→ **Prompt**: No images, please. Copy each entry below exactly as it reads.

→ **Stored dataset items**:
_ _ _ _
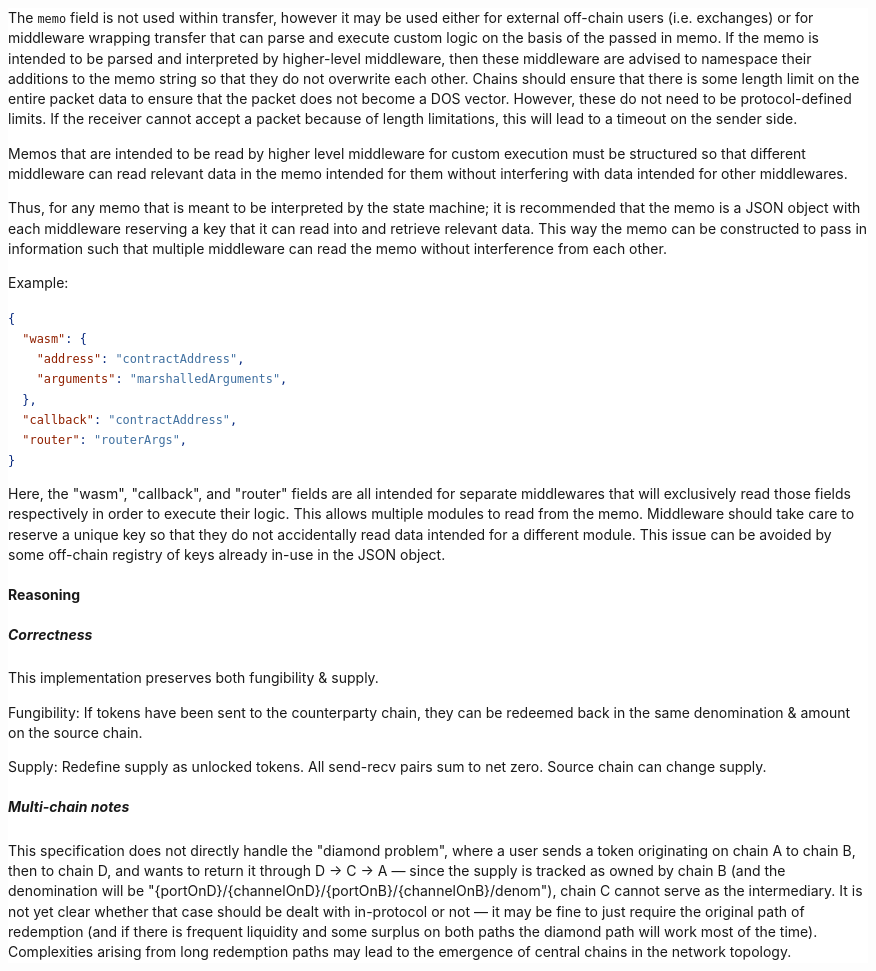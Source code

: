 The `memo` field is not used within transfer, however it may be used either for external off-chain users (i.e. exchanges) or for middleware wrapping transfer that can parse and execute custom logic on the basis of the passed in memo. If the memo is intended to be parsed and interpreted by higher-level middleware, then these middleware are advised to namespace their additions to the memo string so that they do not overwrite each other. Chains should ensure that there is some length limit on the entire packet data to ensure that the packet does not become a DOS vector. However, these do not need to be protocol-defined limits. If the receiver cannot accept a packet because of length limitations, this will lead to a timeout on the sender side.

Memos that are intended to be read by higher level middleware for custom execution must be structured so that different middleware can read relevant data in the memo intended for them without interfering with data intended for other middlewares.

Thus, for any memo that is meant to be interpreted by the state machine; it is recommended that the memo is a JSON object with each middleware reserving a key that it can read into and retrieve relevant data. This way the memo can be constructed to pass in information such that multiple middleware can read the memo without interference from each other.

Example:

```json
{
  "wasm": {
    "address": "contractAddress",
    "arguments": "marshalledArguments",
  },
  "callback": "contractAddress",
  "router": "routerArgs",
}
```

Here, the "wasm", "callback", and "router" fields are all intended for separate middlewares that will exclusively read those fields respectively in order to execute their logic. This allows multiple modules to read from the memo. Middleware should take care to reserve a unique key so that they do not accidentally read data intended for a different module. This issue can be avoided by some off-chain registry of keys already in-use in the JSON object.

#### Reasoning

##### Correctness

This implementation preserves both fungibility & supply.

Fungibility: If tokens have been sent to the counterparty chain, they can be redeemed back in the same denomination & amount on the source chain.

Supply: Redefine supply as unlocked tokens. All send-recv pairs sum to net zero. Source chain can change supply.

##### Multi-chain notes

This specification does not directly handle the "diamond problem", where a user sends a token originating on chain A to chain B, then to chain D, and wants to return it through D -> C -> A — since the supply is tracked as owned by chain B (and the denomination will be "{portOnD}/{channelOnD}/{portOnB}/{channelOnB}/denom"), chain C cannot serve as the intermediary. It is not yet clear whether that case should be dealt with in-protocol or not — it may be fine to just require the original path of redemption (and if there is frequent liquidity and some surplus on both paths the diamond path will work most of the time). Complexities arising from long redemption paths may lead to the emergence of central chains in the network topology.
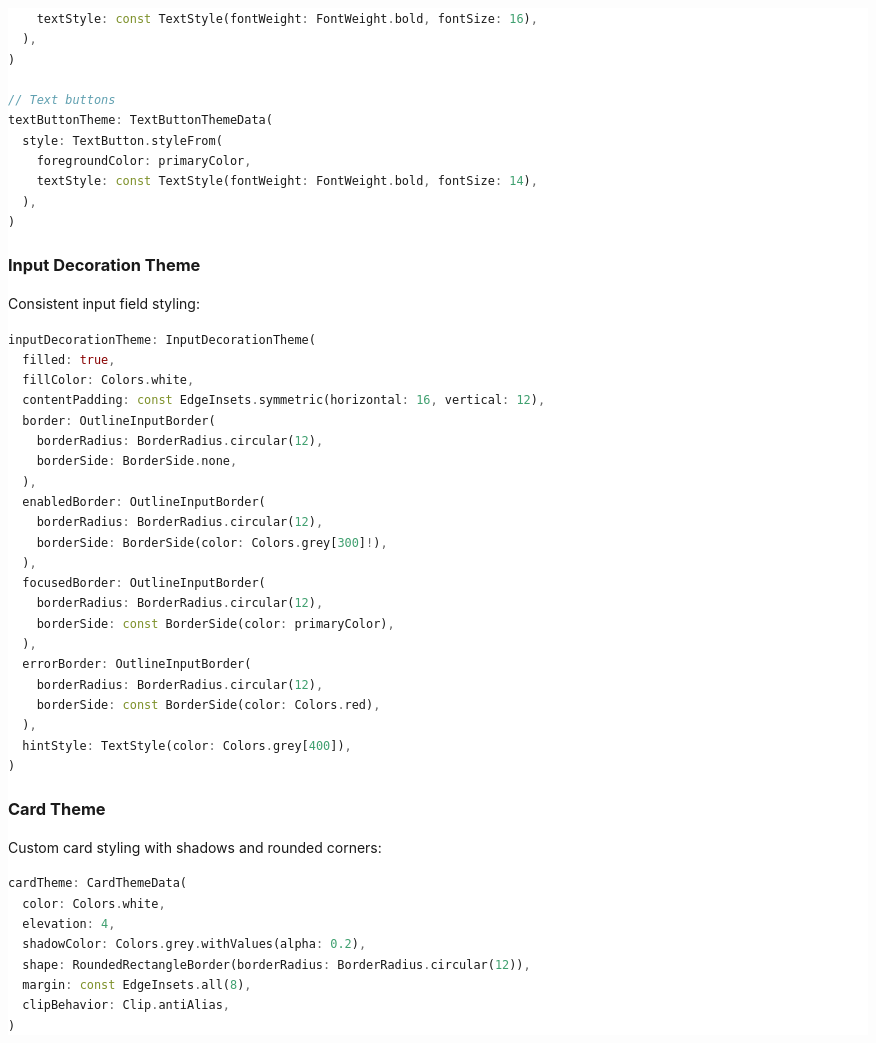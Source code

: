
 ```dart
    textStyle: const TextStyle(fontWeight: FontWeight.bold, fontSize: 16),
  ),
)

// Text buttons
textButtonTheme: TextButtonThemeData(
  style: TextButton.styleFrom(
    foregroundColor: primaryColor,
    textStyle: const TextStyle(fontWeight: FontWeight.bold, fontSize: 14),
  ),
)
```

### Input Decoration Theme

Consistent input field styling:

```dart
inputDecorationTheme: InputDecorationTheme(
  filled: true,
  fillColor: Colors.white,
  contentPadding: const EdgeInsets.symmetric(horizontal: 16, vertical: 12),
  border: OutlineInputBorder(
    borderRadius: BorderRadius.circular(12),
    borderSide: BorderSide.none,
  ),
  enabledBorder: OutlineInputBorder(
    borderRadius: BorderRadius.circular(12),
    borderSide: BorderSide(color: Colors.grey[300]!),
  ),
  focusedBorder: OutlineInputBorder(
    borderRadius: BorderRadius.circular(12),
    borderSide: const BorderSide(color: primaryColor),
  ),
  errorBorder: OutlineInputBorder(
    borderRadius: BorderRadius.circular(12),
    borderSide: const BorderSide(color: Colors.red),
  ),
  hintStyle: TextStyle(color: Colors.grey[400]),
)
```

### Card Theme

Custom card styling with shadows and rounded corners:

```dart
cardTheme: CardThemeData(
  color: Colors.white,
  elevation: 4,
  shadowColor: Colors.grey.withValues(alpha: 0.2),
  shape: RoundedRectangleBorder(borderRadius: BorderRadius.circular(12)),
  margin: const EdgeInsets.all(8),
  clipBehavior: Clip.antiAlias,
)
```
_ _ _ _
→ **Result of the task**:
Source code

: The `memo` field is not used within transfer, however it may be used either for external off-chain users (i.e. exchanges) or for middleware wrapping transfer that can parse and execute custom logic on the basis of the passed in memo. If the memo is intended to be parsed and interpreted by higher-level middleware, then these middleware are advised to namespace their additions to the memo string so that they do not overwrite each other. Chains should ensure that there is some length limit on the entire packet data to ensure that the packet does not become a DOS vector. However, these do not need to be protocol-defined limits. If the receiver cannot accept a packet because of length limitations, this will lead to a timeout on the sender side.

Memos that are intended to be read by higher level middleware for custom execution must be structured so that different middleware can read relevant data in the memo intended for them without interfering with data intended for other middlewares.

Thus, for any memo that is meant to be interpreted by the state machine; it is recommended that the memo is a JSON object with each middleware reserving a key that it can read into and retrieve relevant data. This way the memo can be constructed to pass in information such that multiple middleware can read the memo without interference from each other.

Example:

```json
{
  "wasm": {
    "address": "contractAddress",
    "arguments": "marshalledArguments",
  },
  "callback": "contractAddress",
  "router": "routerArgs",
}
```

Here, the "wasm", "callback", and "router" fields are all intended for separate middlewares that will exclusively read those fields respectively in order to execute their logic. This allows multiple modules to read from the memo. Middleware should take care to reserve a unique key so that they do not accidentally read data intended for a different module. This issue can be avoided by some off-chain registry of keys already in-use in the JSON object.

#### Reasoning

##### Correctness

This implementation preserves both fungibility & supply.

Fungibility: If tokens have been sent to the counterparty chain, they can be redeemed back in the same denomination & amount on the source chain.

Supply: Redefine supply as unlocked tokens. All send-recv pairs sum to net zero. Source chain can change supply.

##### Multi-chain notes

This specification does not directly handle the "diamond problem", where a user sends a token originating on chain A to chain B, then to chain D, and wants to return it through D -> C -> A — since the supply is tracked as owned by chain B (and the denomination will be "{portOnD}/{channelOnD}/{portOnB}/{channelOnB}/denom"), chain C cannot serve as the intermediary. It is not yet clear whether that case should be dealt with in-protocol or not — it may be fine to just require the original path of redemption (and if there is frequent liquidity and some surplus on both paths the diamond path will work most of the time). Complexities arising from long redemption paths may lead to the emergence of central chains in the network topology.
Source code

:
 ```dart
    textStyle: const TextStyle(fontWeight: FontWeight.bold, fontSize: 16),
  ),
)

// Text buttons
textButtonTheme: TextButtonThemeData(
  style: TextButton.styleFrom(
    foregroundColor: primaryColor,
    textStyle: const TextStyle(fontWeight: FontWeight.bold, fontSize: 14),
  ),
)
```

### Input Decoration Theme

Consistent input field styling:

```dart
inputDecorationTheme: InputDecorationTheme(
  filled: true,
  fillColor: Colors.white,
  contentPadding: const EdgeInsets.symmetric(horizontal: 16, vertical: 12),
  border: OutlineInputBorder(
    borderRadius: BorderRadius.circular(12),
    borderSide: BorderSide.none,
  ),
  enabledBorder: OutlineInputBorder(
    borderRadius: BorderRadius.circular(12),
    borderSide: BorderSide(color: Colors.grey[300]!),
  ),
  focusedBorder: OutlineInputBorder(
    borderRadius: BorderRadius.circular(12),
    borderSide: const BorderSide(color: primaryColor),
  ),
  errorBorder: OutlineInputBorder(
    borderRadius: BorderRadius.circular(12),
    borderSide: const BorderSide(color: Colors.red),
  ),
  hintStyle: TextStyle(color: Colors.grey[400]),
)
```

### Card Theme

Custom card styling with shadows and rounded corners:

```dart
cardTheme: CardThemeData(
  color: Colors.white,
  elevation: 4,
  shadowColor: Colors.grey.withValues(alpha: 0.2),
  shape: RoundedRectangleBorder(borderRadius: BorderRadius.circular(12)),
  margin: const EdgeInsets.all(8),
  clipBehavior: Clip.antiAlias,
)
```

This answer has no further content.